The Shared Competencies operating system is currently undergoing its pilot testing phase. The system is structured in three key elements:
Capacity Building involves:
- Communicating the Shared Competencies to key campus constituents such as school/college leaders, faculty, students, and programs/units that work closely with students.
- Creating Communities of Practice to establish what competency means, determine the University’s criteria for success, develop assessment tools to review student work, and plan professional development for faculty/staff to support competency development.
- Establishing an infrastructure to ensure the operating system is sustainable and meaningful.
Mapping involves:
- Faculty engaging in collaborative, program-level discussions to align student learning outcomes to the Shared Competencies.
- Faculty reviewing the preliminary mapping conducted by IEA and either revise or approve it by March 31, 2021.
- Faculty referring and using the Discovery Toolkit to guide discussions and complete mapping steps.

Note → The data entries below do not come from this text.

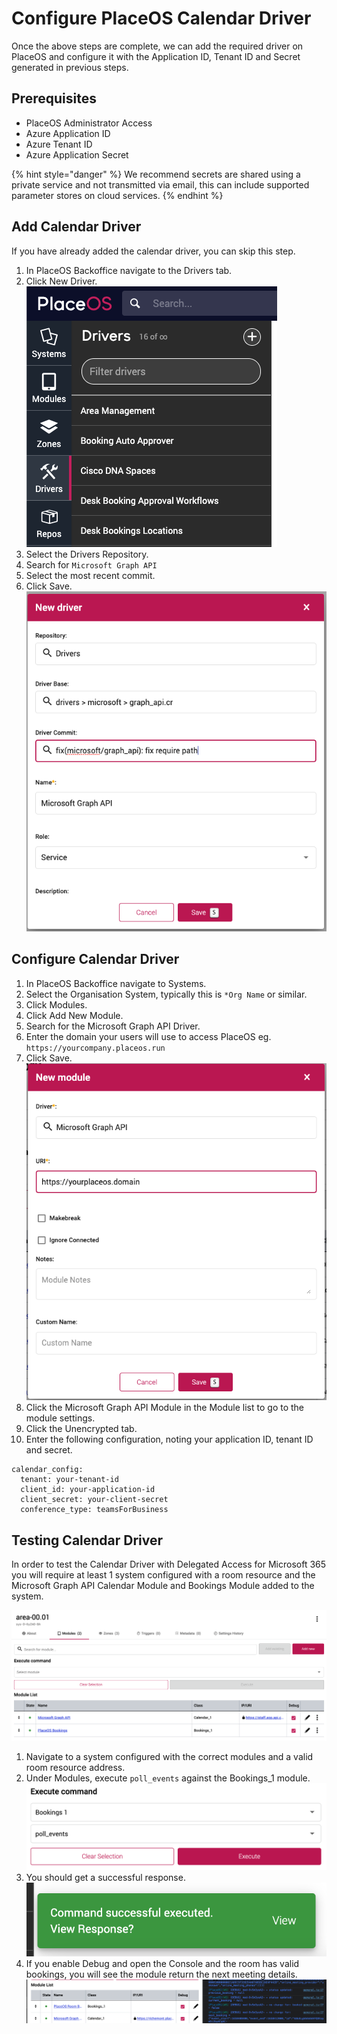 # Configure PlaceOS Calendar Driver

Once the above steps are complete, we can add the required driver on PlaceOS and configure it with the Application ID, Tenant ID and Secret generated in previous steps.

## Prerequisites

* PlaceOS Administrator Access
* Azure Application ID
* Azure Tenant ID
* Azure Application Secret

{% hint style="danger" %}
We recommend secrets are shared using a private service and not transmitted via email, this can include supported parameter stores on cloud services.
{% endhint %}

## Add Calendar Driver

If you have already added the calendar driver, you can skip this step.

1. In PlaceOS Backoffice navigate to the Drivers tab.
2. Click New Driver.\
   ![](<../../../.gitbook/assets/image (15).png>)
3. Select the Drivers Repository.
4. Search for `Microsoft Graph API`
5. Select the most recent commit.
6. Click Save. \
   ![](<../../../.gitbook/assets/image (16) (1).png>)

## Configure Calendar Driver

1. In PlaceOS Backoffice navigate to Systems.
2. Select the Organisation System, typically this is `*Org Name` or similar.
3. Click Modules.
4. Click Add New Module.
5. Search for the Microsoft Graph API Driver.
6. Enter the domain your users will use to access PlaceOS eg. `https://yourcompany.placeos.run`
7. Click Save.\
   ![](<../../../.gitbook/assets/image (17).png>)
8. Click the Microsoft Graph API Module in the Module list to go to the module settings.
9. Click the Unencrypted tab.
10. Enter the following configuration, noting your application ID, tenant ID and secret.

```
calendar_config:
  tenant: your-tenant-id
  client_id: your-application-id
  client_secret: your-client-secret
  conference_type: teamsForBusiness
```

## Testing Calendar Driver

In order to test the Calendar Driver with Delegated Access for Microsoft 365 you will require at least 1 system configured with a room resource and the Microsoft Graph API Calendar Module and Bookings Module added to the system.

![](<../../../.gitbook/assets/image (7).png>)

1. Navigate to a system configured with the correct modules and a valid room resource address.
2. Under Modules, execute `poll_events` against the Bookings\_1 module.\
   ![](<../../../.gitbook/assets/image (6) (1).png>)
3. You should get a successful response.\
   ![](<../../../.gitbook/assets/image (20).png>)
4. If you enable Debug and open the Console and the room has valid bookings, you will see the module return the next meeting details.\
   ![](<../../../.gitbook/assets/image (18).png>)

- Faculty engaging in collaborative discussions to tag courses with a specific competency designation, allowing students to search by competency in the course registration process for the 2023-2024 academic year.
Outcomes Review involves:
- Embedding the current Ad Hoc Committee on Shared Competencies in the University Senate structure. This new standing committee will oversee assessment and accreditation at the University.
- Reviewing student work to identify strengths and gaps in student learning. Either the communities of practice will review a sample of student work or faculty teaching tagged courses will score student work using an institutional rubric.
- Engaging seniors and alumni in reflecting on their competency development through annual reflections.